Sendo assim, uma das finalidades da Administração ao realizar o concurso público é selecionar os mais aptos ao cargo ou função pública e permitir que os interessados possuam condições idênticas para disputar a vaga. Daí surge os princípios da igualdade, impessoalidade e da eficiência, uma vez que os critérios de seleção dos agentes são objetivos, não se admitindo quaisquer espécies de favoritismo ou discriminações indevidas. Sendo assim, estará em consonância com o princípio da moralidade, que visa acabar com o nepotismo ou a indicação de agentes para pagar dívidas políticas dos gestores eleitos.
Hodiernamente, a obrigação da realização de concurso público envolve tanto os cargos como os empregos públicos, de acordo com a natureza e a complexidade do cargo ou emprego. O ingresso no serviço público sem aprovação em concurso público implica nulidade do ato e punição da autoridade responsável, por ato de improbidade administrativa, tendo consequências nas esferas civil, administrativa e penal.
3) Estabilidade do Empregado Público
A estabilidade do servidor estatal tem origem nos países da América do Norte, no qual foi concebido, inicialmente, para combater os prejuízos causados em razão da periódica alternância partidária no comando do Estado, uma vez que somente duas classes políticas polarizavam o Governo, a saber, o Partido Democrata e o Partido Republicano. Após cada pleito eleitoral, o partido legitimado eleito realizava as alterações necessárias, a fim de organizar seu corpo pessoal para sua gestão.
Esta conduta antidemocrática, muito usual até os dias atuais, proporcionava demissões em massa daqueles que eram considerados adversários políticos, ideológicos e até mesmo pessoais do partido ou de lideranças deste.
Outro problema surgia também aos servidores do Estado, pois com a expectativa de uma alteração da gestão pública, incertezas e preocupações surgiam por conta da transição de gestor, não importando o quanto o servidor fosse considerado bom. O que ocasionava falta de estímulo para o pessoal aperfeiçoar sua técnica e conhecimento laboral na área pública, devido a grande probabilidade de saída.
Desta feita, a partir destas situações, tornou-se necessária a criação de um instituto jurídico capaz de proporcionar a segurança para o servidor exercer o seu labor da melhor forma possível, com a finalidade de amenizar as influências de circunstâncias alheias à rotina e vontade do agente público.
É neste contexto que a estabilidade ganha importância. Tem como finalidade não só proteger o servidor estatal contra arbitrariedades perpetradas pelos gestores do Estado, mas também gerar um ambiente seguro no qual imperem a harmonia e a previsibilidade da manutenção ao cargo, possibilitando credibilidade à atuação estatal.

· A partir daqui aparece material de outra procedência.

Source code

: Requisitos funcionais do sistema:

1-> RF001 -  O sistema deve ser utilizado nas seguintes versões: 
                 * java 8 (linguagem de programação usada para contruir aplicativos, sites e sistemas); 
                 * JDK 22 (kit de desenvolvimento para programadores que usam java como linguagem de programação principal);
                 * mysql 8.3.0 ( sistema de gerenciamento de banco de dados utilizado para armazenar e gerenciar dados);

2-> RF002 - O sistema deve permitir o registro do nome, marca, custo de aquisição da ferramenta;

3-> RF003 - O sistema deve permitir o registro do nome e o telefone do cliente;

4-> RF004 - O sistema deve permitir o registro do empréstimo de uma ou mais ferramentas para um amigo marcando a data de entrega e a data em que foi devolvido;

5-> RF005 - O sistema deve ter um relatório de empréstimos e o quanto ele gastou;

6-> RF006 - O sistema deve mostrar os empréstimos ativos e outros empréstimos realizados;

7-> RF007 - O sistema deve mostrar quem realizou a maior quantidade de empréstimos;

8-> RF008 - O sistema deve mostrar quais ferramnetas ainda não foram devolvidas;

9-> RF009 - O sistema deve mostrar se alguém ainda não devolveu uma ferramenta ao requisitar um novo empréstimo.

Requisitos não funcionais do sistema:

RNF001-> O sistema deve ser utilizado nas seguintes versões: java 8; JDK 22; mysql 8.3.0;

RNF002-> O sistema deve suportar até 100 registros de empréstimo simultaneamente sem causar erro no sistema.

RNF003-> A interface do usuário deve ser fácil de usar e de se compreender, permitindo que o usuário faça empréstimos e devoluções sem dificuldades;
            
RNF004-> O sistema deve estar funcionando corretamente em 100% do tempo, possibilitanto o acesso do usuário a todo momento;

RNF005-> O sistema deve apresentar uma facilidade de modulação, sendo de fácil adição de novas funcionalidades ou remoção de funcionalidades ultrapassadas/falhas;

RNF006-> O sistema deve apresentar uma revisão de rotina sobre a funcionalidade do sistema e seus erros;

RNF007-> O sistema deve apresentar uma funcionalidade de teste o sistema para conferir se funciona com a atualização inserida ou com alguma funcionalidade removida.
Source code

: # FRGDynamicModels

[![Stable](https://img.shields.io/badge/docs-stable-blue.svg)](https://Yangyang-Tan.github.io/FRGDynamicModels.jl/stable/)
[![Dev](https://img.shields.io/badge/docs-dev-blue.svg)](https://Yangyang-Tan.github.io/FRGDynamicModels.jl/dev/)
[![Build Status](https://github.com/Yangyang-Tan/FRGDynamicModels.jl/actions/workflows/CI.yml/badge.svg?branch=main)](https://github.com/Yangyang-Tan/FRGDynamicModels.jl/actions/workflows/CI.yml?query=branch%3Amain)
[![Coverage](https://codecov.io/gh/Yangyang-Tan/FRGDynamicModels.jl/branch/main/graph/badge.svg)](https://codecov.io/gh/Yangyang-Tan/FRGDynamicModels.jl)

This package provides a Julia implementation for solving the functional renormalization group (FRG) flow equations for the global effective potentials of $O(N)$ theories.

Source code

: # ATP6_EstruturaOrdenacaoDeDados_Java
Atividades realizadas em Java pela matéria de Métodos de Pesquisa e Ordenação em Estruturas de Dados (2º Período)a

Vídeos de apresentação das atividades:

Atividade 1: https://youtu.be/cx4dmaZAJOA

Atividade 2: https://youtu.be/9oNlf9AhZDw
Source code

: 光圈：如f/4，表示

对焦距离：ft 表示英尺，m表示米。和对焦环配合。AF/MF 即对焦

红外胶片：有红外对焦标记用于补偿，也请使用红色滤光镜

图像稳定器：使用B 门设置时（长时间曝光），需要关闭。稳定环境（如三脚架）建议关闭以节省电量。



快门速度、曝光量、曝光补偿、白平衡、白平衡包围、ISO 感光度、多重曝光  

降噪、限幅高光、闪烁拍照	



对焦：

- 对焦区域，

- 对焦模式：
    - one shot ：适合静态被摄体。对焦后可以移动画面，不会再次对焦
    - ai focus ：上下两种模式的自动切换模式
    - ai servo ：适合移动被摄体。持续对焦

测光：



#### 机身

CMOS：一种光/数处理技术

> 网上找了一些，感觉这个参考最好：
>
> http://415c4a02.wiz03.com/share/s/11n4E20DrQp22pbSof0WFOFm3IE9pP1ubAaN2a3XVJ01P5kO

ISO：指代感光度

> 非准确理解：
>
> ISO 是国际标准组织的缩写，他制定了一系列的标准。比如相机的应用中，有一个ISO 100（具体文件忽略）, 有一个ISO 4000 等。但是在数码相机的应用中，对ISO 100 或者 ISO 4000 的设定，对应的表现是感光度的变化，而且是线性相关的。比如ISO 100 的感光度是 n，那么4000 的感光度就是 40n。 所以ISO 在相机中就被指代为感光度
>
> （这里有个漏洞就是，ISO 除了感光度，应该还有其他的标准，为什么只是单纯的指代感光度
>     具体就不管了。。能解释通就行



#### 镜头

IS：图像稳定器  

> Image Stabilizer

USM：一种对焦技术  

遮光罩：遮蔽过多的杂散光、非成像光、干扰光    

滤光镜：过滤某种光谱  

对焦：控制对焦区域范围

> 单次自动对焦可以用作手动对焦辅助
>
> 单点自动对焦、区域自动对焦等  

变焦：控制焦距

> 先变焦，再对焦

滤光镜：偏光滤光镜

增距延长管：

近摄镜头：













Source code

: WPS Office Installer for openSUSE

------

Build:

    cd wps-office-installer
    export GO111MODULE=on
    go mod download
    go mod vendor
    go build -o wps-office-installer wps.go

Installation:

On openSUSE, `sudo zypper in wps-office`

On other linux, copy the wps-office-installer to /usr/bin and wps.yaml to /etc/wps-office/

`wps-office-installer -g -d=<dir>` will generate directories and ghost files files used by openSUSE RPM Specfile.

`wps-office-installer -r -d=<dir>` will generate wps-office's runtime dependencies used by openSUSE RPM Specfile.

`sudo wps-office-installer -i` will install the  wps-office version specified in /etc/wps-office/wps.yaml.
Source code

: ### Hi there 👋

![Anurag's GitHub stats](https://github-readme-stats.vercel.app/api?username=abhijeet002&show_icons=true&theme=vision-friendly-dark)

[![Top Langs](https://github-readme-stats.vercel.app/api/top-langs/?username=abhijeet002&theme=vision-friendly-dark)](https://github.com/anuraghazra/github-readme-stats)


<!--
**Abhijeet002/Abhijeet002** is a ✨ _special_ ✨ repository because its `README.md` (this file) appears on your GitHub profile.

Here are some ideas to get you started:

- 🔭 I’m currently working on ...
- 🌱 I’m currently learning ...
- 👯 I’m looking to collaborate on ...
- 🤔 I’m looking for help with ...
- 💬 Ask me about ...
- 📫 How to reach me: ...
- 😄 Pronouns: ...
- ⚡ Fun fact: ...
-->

A expressão “estabilidade” é originária do latim, tendo por significado etimológico aquilo que é estável, firme, inteiro. Está insculpida há algum tempo em nosso ordenamento, os primeiros vestígios remontam à época do Brasil Império.
Estabilidade pode ser conceituada como uma prerrogativa constitucional atribuída aos servidores públicos, detentores de cargos de provimento efetivo, após aprovação em concurso público de provas ou de provas e títulos, de permanência no serviço público, desde que não aconteça alguma situação prevista na Constituição Federal. Após a aquisição da estabilidade, o servidor público somente perderá o cargo nas hipóteses taxativas na Constituição, conforme Carvalho (2014, p. 802).
A estabilidade do servidor público está prevista na Constituição Federal, no artigo 41:
“São estáveis, após três anos de efetivo exercício, os servidores nomeados para cargo de provimento efetivo em virtude de concurso público.”
Sendo assim, a estabilidade não poderá ser adquirida ao empregado público, pois esse possui “emprego público” e não “cargo público efetivo”.
Conforme mostra o art. 9°, da Lei 8.112/90, cargo efetivo é aquele intitulado de cargo isolado de provimento efetivo ou de carreira, que se dará quando preenchido os requisitos legais. A efetividade é atributo do cargo público, indispensável para obtenção da estabilidade. Será concedida quando houver aprovação em concurso público, o candidato é nomeado e, com a posse, se tornará efetivo. Ou seja, a estabilidade não é adquirida de forma imediata.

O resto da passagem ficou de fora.